Take the AI Readiness Assessment if you’re not sure whether your org is ready to pilot. Read our AVA case study if you want to see what an agent shipped to production actually looks like. Or book a 30-minute discovery call and bring the workflow you’ve been arguing about internally; we’ll tell you whether it’s the right first one.

Sample artifact

An agent in production

14:02:11 intake   ticket #4092: "VPN drops every morning"
14:02:11 classify category=vpn_outage  conf=0.94
14:02:12 retrieve KB:[A19, A22], tickets:[#3811, #3942]
14:02:12 draft    suggested fix + KB links
14:02:13 policy   after-hours=false  escalate=true
14:02:13 notify   on-call=mhassan paged
─────────────────────────────────────────────────────
end-to-end: 1.8s   tokens: 4,302   cost: $0.011
Run output from an AVA-deployed agent.

FAQ

Things people ask first

What's the difference between an AI agent and a workflow?

An agent decides what to do next based on what came back from the last step.
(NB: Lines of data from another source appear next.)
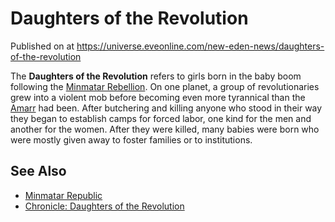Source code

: # Daughters of the Revolution
Published on  at https://universe.eveonline.com/new-eden-news/daughters-of-the-revolution

The **Daughters of the Revolution** refers to girls born in the baby boom following the [Minmatar Rebellion](1rpu7pfwTPVznAczjw2pOp). On one planet, a group of revolutionaries grew into a violent mob before becoming even more tyrannical than the [Amarr](6BPFRy27fN4LnYlIyzvEwo) had been. After butchering and killing anyone who stood in their way they began to establish camps for forced labor, one kind for the men and another for the women. After they were killed, many babies were born who were mostly given away to foster families or to institutions.

See Also
--------
-   [Minmatar Republic](1rpu7pfwTPVznAczjw2pOp)
-   [Chronicle: Daughters of the Revolution](7jUQvAWPeyNENGhIgq8Hd7)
A workflow always runs the same steps in the same order. The agent is what you reach for when the path depends on the data.

How long does a first agent take to ship?

Four to six weeks for the pilot. The discovery call sets scope; the first two weeks build the eval harness and the integration; the next two to four weeks are the agent itself, plus a week of bake-in.

What does it cost to run?

Per-call cost varies by model and context size. We ship a cost dashboard with every agent and target a per-task cost an order of magnitude below the labor cost of doing the same task by hand. We tell you the actual numbers in the discovery call.

What happens when the model is wrong?

Every agent we ship has a fallback path. For low-stakes tasks: log the error, escalate to a human queue. For high-stakes: refuse, escalate, and never act autonomously without a confidence threshold and a human review step.